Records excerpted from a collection
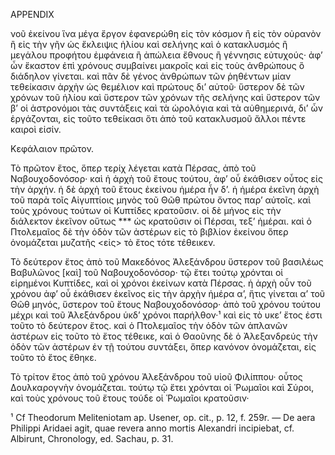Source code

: APPENDIX

νοῦ ἐκείνου ἵνα μέγα ἔργον ἐφανερώθη εἰς τὸν κόσμον ἢ εἰς τὸν οὐρανὸν ἢ εἰς τὴν γῆν ὡς ἔκλειψις ἡλίου καὶ σελήνης καὶ ὁ κατακλυσμός ἢ μεγάλου προφήτου ἐμφάνεια ἢ ἀπώλεια ἔθνους ἢ γέννησις εὐτυχούς· ἀφ’ ὧν ἕκαστον ἐπὶ χρόνους συμβαίνει μακροῖς καὶ εἰς τοὺς ἀνθρώπους ὃ διάδηλον γίνεται. καὶ πᾶν δὲ γένος ἀνθρώπων τῶν ῥηθέντων μίαν τεθείκασιν ἀρχὴν ὡς θεμέλιον καὶ πρώτους δι’ αὐτοῦ· ὕστερον δὲ τῶν χρόνων τοῦ ἡλίου καὶ ὕστερον τῶν χρόνων τῆς σελήνης καὶ ὕστερον τῶν β’ οἱ ἀστρονόμοι τὰς συντάξεις καὶ τὰ ὡρολόγια καὶ τὰ αὐθημερινά, δι’ ὧν ἐργάζονται, εἰς τοῦτο τεθείκασι ὅτι ἀπὸ τοῦ κατακλυσμοῦ ἄλλοι πέντε καιροὶ εἰσίν.

Κεφάλαιον πρῶτον.

Τὸ πρῶτον ἔτος, ὅπερ τερίχ λέγεται κατὰ Πέρσας, ἀπὸ τοῦ Ναβουχοδονόσορ· καὶ ἡ ἀρχὴ τοῦ ἔτους τούτου, ἀφ’ οὗ ἐκάθισεν οὗτος εἰς τὴν ἀρχήν. ἡ δὲ ἀρχὴ τοῦ ἔτους ἐκείνου ἡμέρα ἦν δ’. ἡ ἡμέρα ἐκεῖνη ἀρχὴ τοῦ παρὰ τοῖς Αἰγυπτίοις μηνὸς τοῦ Θῶθ πρώτου ὄντος παρ’ αὐτοῖς. καὶ τοὺς χρόνους τούτων οἱ Κυπτίδες κρατοῦσιν. οἱ δὲ μήνος εἰς τὴν διάλεκτον ἐκεῖνον οὕτως *** ὡς κρατοῦσιν οἱ Πέρσαι, τεξ’ ἡμέραι. καὶ ὁ Πτολεμαῖος δὲ τὴν ὁδὸν τῶν ἀστέρων εἰς τὸ βιβλίον ἐκείνου ὅπερ ὀνομάζεται μυζατῆς <εἰς> τὸ ἔτος τότε τέθεικεν.

Τὸ δεύτερον ἔτος ἀπὸ τοῦ Μακεδόνος Ἀλεξάνδρου ὕστερον τοῦ βασιλέως Βαβυλῶνος [καὶ] τοῦ Ναβουχοδονόσορ· τῷ ἔτει τούτῳ χρόνται οἱ εἰρημένοι Κυπτίδες, καὶ οἱ χρόνοι ἐκείνων κατὰ Πέρσας. ἡ ἀρχὴ οὖν τοῦ χρόνου ἀφ’ οὗ ἐκάθισεν ἐκεῖνος εἰς τὴν ἀρχὴν ἡμέρα α’, ἥτις γίνεται α’ τοῦ Θῶθ μηνός, ὕστερον τοῦ ἔτους Ναβουχοδονόσορ· ἀπὸ τοῦ χρόνου τούτου μέχρι καὶ τοῦ Ἀλεξάνδρου ὑκδ’ χρόνοι παρήλθον·¹ καὶ εἰς τὸ υκε’ ἔτος ἐστι τοῦτο τὸ δεύτερον ἔτος. καὶ ὁ Πτολεμαῖος τὴν ὁδὸν τῶν ἁπλανῶν ἀστέρων εἰς τοῦτο τὸ ἔτος τέθεικε, καὶ ὁ Θαοῦνης δὲ ὁ Ἀλεξανδρεύς τὴν ὁδὸν τῶν ἀστέρων ἐν τῇ τούτου συντάξει, ὅπερ κανόνον ὀνομάζεται, εἰς τοῦτο τὸ ἔτος ἔθηκε.

Τὸ τρίτον ἔτος ἀπὸ τοῦ χρόνου Ἀλεξάνδρου τοῦ υἱοῦ Φιλίππου· οὗτος Δουλκαρογνὴν ὀνομάζεται. τούτῳ τῷ ἔτει χρόνται οἱ Ῥωμαῖοι καὶ Σύροι, καὶ τοὺς χρόνους τοῦ ἔτους τούδε οἱ Ῥωμαῖοι κρατοῦσιν·

¹ Cf Theodorum Meliteniotam ap. Usener, op. cit., p. 12, f. 259r. — De aera Philippi Aridaei agit, quae revera anno mortis Alexandri incipiebat, cf. Albirunt, Chronology, ed. Sachau, p. 31.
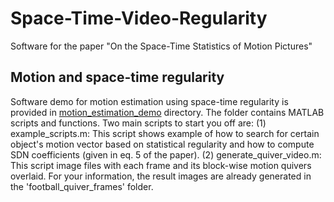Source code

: # Space-Time-Video-Regularity
Software for the paper "On the Space-Time Statistics of Motion Pictures"

## Motion and space-time regularity
Software demo for motion estimation using space-time regularity is provided in [motion_estimation_demo](/motion_estimation_demo) directory.
The folder contains MATLAB scripts and functions. Two main scripts to start you off are:
(1) example_scripts.m: This script shows example of  how to search for certain object's motion vector based on statistical regularity and how to compute SDN coefficients (given in eq. 5 of the paper).
(2) generate_quiver_video.m: This script image files with each frame and its block-wise motion quivers overlaid. For your information, the result images are already generated in the 'football_quiver_frames' folder.
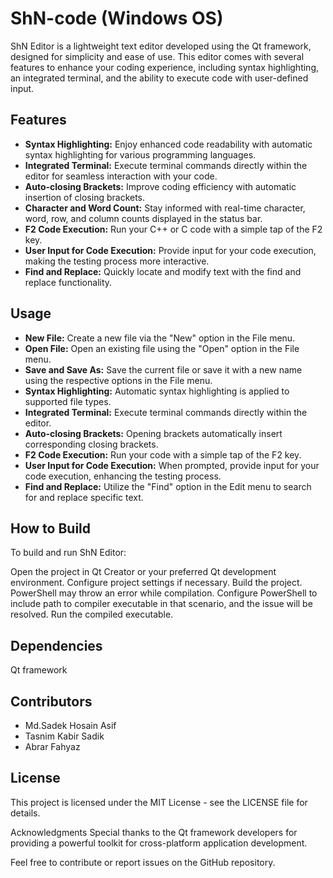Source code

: # ShN-code (Windows OS)

ShN Editor is a lightweight text editor developed using the Qt framework, designed for simplicity and ease of use. This editor comes with several features to enhance your coding experience, including syntax highlighting, an integrated terminal, and the ability to execute code with user-defined input.

## Features
 * **Syntax Highlighting:** Enjoy enhanced code readability with automatic syntax highlighting for various programming languages.
* **Integrated Terminal:** Execute terminal commands directly within the editor for seamless interaction with your code.
* **Auto-closing Brackets:** Improve coding efficiency with automatic insertion of closing brackets.
* **Character and Word Count:** Stay informed with real-time character, word, row, and column counts displayed in the status bar.
* **F2 Code Execution:** Run your C++ or C code with a simple tap of the F2 key.
* **User Input for Code Execution:** Provide input for your code execution, making the testing process more interactive.
* **Find and Replace:** Quickly locate and modify text with the find and replace functionality.
## Usage
* **New File:** Create a new file via the "New" option in the File menu.
* **Open File:** Open an existing file using the "Open" option in the File menu.
* **Save and Save As:** Save the current file or save it with a new name using the respective options in the File menu.
* **Syntax Highlighting:** Automatic syntax highlighting is applied to supported file types.
* **Integrated Terminal:** Execute terminal commands directly within the editor.
* **Auto-closing Brackets:** Opening brackets automatically insert corresponding closing brackets.
* **F2 Code Execution:** Run your code with a simple tap of the F2 key.
* **User Input for Code Execution:** When prompted, provide input for your code execution, enhancing the testing process.
* **Find and Replace:** Utilize the "Find" option in the Edit menu to search for and replace specific text.

## How to Build
To build and run ShN Editor:

Open the project in Qt Creator or your preferred Qt development environment.
Configure project settings if necessary.
Build the project.
PowerShell may throw an error while compilation. Configure PowerShell to include path to compiler executable in that scenario, and the issue will be resolved.
Run the compiled executable.
## Dependencies
Qt framework
## Contributors
* Md.Sadek Hosain Asif
* Tasnim Kabir Sadik
* Abrar Fahyaz

## License
This project is licensed under the MIT License - see the LICENSE file for details.

Acknowledgments
Special thanks to the Qt framework developers for providing a powerful toolkit for cross-platform application development.

Feel free to contribute or report issues on the GitHub repository.










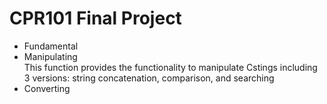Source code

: # CPR101 Final Project
- Fundamental <br />
- Manipulating <br />
    This function provides the functionality to manipulate Cstings including 3 versions: string concatenation, comparison, and searching
- Converting <br />
  
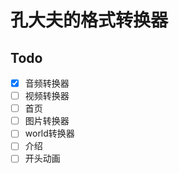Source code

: # 孔大夫的格式转换器

## Todo

- [x]  音频转换器
- [ ]  视频转换器
- [ ]  首页
- [ ]  图片转换器
- [ ]  world转换器
- [ ]  介绍
- [ ]  开头动画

HOW TO COMPLETE THIS TASK
Would you set down the records exactly, with no pictures included?

OUTPUT
Source code

: APPENDIX

νοῦ ἐκείνου ἵνα μέγα ἔργον ἐφανερώθη εἰς τὸν κόσμον ἢ εἰς τὸν οὐρανὸν ἢ εἰς τὴν γῆν ὡς ἔκλειψις ἡλίου καὶ σελήνης καὶ ὁ κατακλυσμός ἢ μεγάλου προφήτου ἐμφάνεια ἢ ἀπώλεια ἔθνους ἢ γέννησις εὐτυχούς· ἀφ’ ὧν ἕκαστον ἐπὶ χρόνους συμβαίνει μακροῖς καὶ εἰς τοὺς ἀνθρώπους ὃ διάδηλον γίνεται. καὶ πᾶν δὲ γένος ἀνθρώπων τῶν ῥηθέντων μίαν τεθείκασιν ἀρχὴν ὡς θεμέλιον καὶ πρώτους δι’ αὐτοῦ· ὕστερον δὲ τῶν χρόνων τοῦ ἡλίου καὶ ὕστερον τῶν χρόνων τῆς σελήνης καὶ ὕστερον τῶν β’ οἱ ἀστρονόμοι τὰς συντάξεις καὶ τὰ ὡρολόγια καὶ τὰ αὐθημερινά, δι’ ὧν ἐργάζονται, εἰς τοῦτο τεθείκασι ὅτι ἀπὸ τοῦ κατακλυσμοῦ ἄλλοι πέντε καιροὶ εἰσίν.

Κεφάλαιον πρῶτον.

Τὸ πρῶτον ἔτος, ὅπερ τερίχ λέγεται κατὰ Πέρσας, ἀπὸ τοῦ Ναβουχοδονόσορ· καὶ ἡ ἀρχὴ τοῦ ἔτους τούτου, ἀφ’ οὗ ἐκάθισεν οὗτος εἰς τὴν ἀρχήν. ἡ δὲ ἀρχὴ τοῦ ἔτους ἐκείνου ἡμέρα ἦν δ’. ἡ ἡμέρα ἐκεῖνη ἀρχὴ τοῦ παρὰ τοῖς Αἰγυπτίοις μηνὸς τοῦ Θῶθ πρώτου ὄντος παρ’ αὐτοῖς. καὶ τοὺς χρόνους τούτων οἱ Κυπτίδες κρατοῦσιν. οἱ δὲ μήνος εἰς τὴν διάλεκτον ἐκεῖνον οὕτως *** ὡς κρατοῦσιν οἱ Πέρσαι, τεξ’ ἡμέραι. καὶ ὁ Πτολεμαῖος δὲ τὴν ὁδὸν τῶν ἀστέρων εἰς τὸ βιβλίον ἐκείνου ὅπερ ὀνομάζεται μυζατῆς <εἰς> τὸ ἔτος τότε τέθεικεν.

Τὸ δεύτερον ἔτος ἀπὸ τοῦ Μακεδόνος Ἀλεξάνδρου ὕστερον τοῦ βασιλέως Βαβυλῶνος [καὶ] τοῦ Ναβουχοδονόσορ· τῷ ἔτει τούτῳ χρόνται οἱ εἰρημένοι Κυπτίδες, καὶ οἱ χρόνοι ἐκείνων κατὰ Πέρσας. ἡ ἀρχὴ οὖν τοῦ χρόνου ἀφ’ οὗ ἐκάθισεν ἐκεῖνος εἰς τὴν ἀρχὴν ἡμέρα α’, ἥτις γίνεται α’ τοῦ Θῶθ μηνός, ὕστερον τοῦ ἔτους Ναβουχοδονόσορ· ἀπὸ τοῦ χρόνου τούτου μέχρι καὶ τοῦ Ἀλεξάνδρου ὑκδ’ χρόνοι παρήλθον·¹ καὶ εἰς τὸ υκε’ ἔτος ἐστι τοῦτο τὸ δεύτερον ἔτος. καὶ ὁ Πτολεμαῖος τὴν ὁδὸν τῶν ἁπλανῶν ἀστέρων εἰς τοῦτο τὸ ἔτος τέθεικε, καὶ ὁ Θαοῦνης δὲ ὁ Ἀλεξανδρεύς τὴν ὁδὸν τῶν ἀστέρων ἐν τῇ τούτου συντάξει, ὅπερ κανόνον ὀνομάζεται, εἰς τοῦτο τὸ ἔτος ἔθηκε.

Τὸ τρίτον ἔτος ἀπὸ τοῦ χρόνου Ἀλεξάνδρου τοῦ υἱοῦ Φιλίππου· οὗτος Δουλκαρογνὴν ὀνομάζεται. τούτῳ τῷ ἔτει χρόνται οἱ Ῥωμαῖοι καὶ Σύροι, καὶ τοὺς χρόνους τοῦ ἔτους τούδε οἱ Ῥωμαῖοι κρατοῦσιν·

¹ Cf Theodorum Meliteniotam ap. Usener, op. cit., p. 12, f. 259r. — De aera Philippi Aridaei agit, quae revera anno mortis Alexandri incipiebat, cf. Albirunt, Chronology, ed. Sachau, p. 31.
Source code

: # Space-Time-Video-Regularity
Software for the paper "On the Space-Time Statistics of Motion Pictures"

## Motion and space-time regularity
Software demo for motion estimation using space-time regularity is provided in [motion_estimation_demo](/motion_estimation_demo) directory.
The folder contains MATLAB scripts and functions. Two main scripts to start you off are:
(1) example_scripts.m: This script shows example of  how to search for certain object's motion vector based on statistical regularity and how to compute SDN coefficients (given in eq. 5 of the paper).
(2) generate_quiver_video.m: This script image files with each frame and its block-wise motion quivers overlaid. For your information, the result images are already generated in the 'football_quiver_frames' folder.
Source code

: # ShN-code (Windows OS)

ShN Editor is a lightweight text editor developed using the Qt framework, designed for simplicity and ease of use. This editor comes with several features to enhance your coding experience, including syntax highlighting, an integrated terminal, and the ability to execute code with user-defined input.

## Features
 * **Syntax Highlighting:** Enjoy enhanced code readability with automatic syntax highlighting for various programming languages.
* **Integrated Terminal:** Execute terminal commands directly within the editor for seamless interaction with your code.
* **Auto-closing Brackets:** Improve coding efficiency with automatic insertion of closing brackets.
* **Character and Word Count:** Stay informed with real-time character, word, row, and column counts displayed in the status bar.
* **F2 Code Execution:** Run your C++ or C code with a simple tap of the F2 key.
* **User Input for Code Execution:** Provide input for your code execution, making the testing process more interactive.
* **Find and Replace:** Quickly locate and modify text with the find and replace functionality.
## Usage
* **New File:** Create a new file via the "New" option in the File menu.
* **Open File:** Open an existing file using the "Open" option in the File menu.
* **Save and Save As:** Save the current file or save it with a new name using the respective options in the File menu.
* **Syntax Highlighting:** Automatic syntax highlighting is applied to supported file types.
* **Integrated Terminal:** Execute terminal commands directly within the editor.
* **Auto-closing Brackets:** Opening brackets automatically insert corresponding closing brackets.
* **F2 Code Execution:** Run your code with a simple tap of the F2 key.
* **User Input for Code Execution:** When prompted, provide input for your code execution, enhancing the testing process.
* **Find and Replace:** Utilize the "Find" option in the Edit menu to search for and replace specific text.

## How to Build
To build and run ShN Editor:

Open the project in Qt Creator or your preferred Qt development environment.
Configure project settings if necessary.
Build the project.
PowerShell may throw an error while compilation. Configure PowerShell to include path to compiler executable in that scenario, and the issue will be resolved.
Run the compiled executable.
## Dependencies
Qt framework
## Contributors
* Md.Sadek Hosain Asif
* Tasnim Kabir Sadik
* Abrar Fahyaz

## License
This project is licensed under the MIT License - see the LICENSE file for details.

Acknowledgments
Special thanks to the Qt framework developers for providing a powerful toolkit for cross-platform application development.

Feel free to contribute or report issues on the GitHub repository.










Source code

: # CPR101 Final Project
- Fundamental <br />
- Manipulating <br />
    This function provides the functionality to manipulate Cstings including 3 versions: string concatenation, comparison, and searching
- Converting <br />
  
Source code

: # 孔大夫的格式转换器

## Todo

- [x]  音频转换器
- [ ]  视频转换器
- [ ]  首页
- [ ]  图片转换器
- [ ]  world转换器
- [ ]  介绍
- [ ]  开头动画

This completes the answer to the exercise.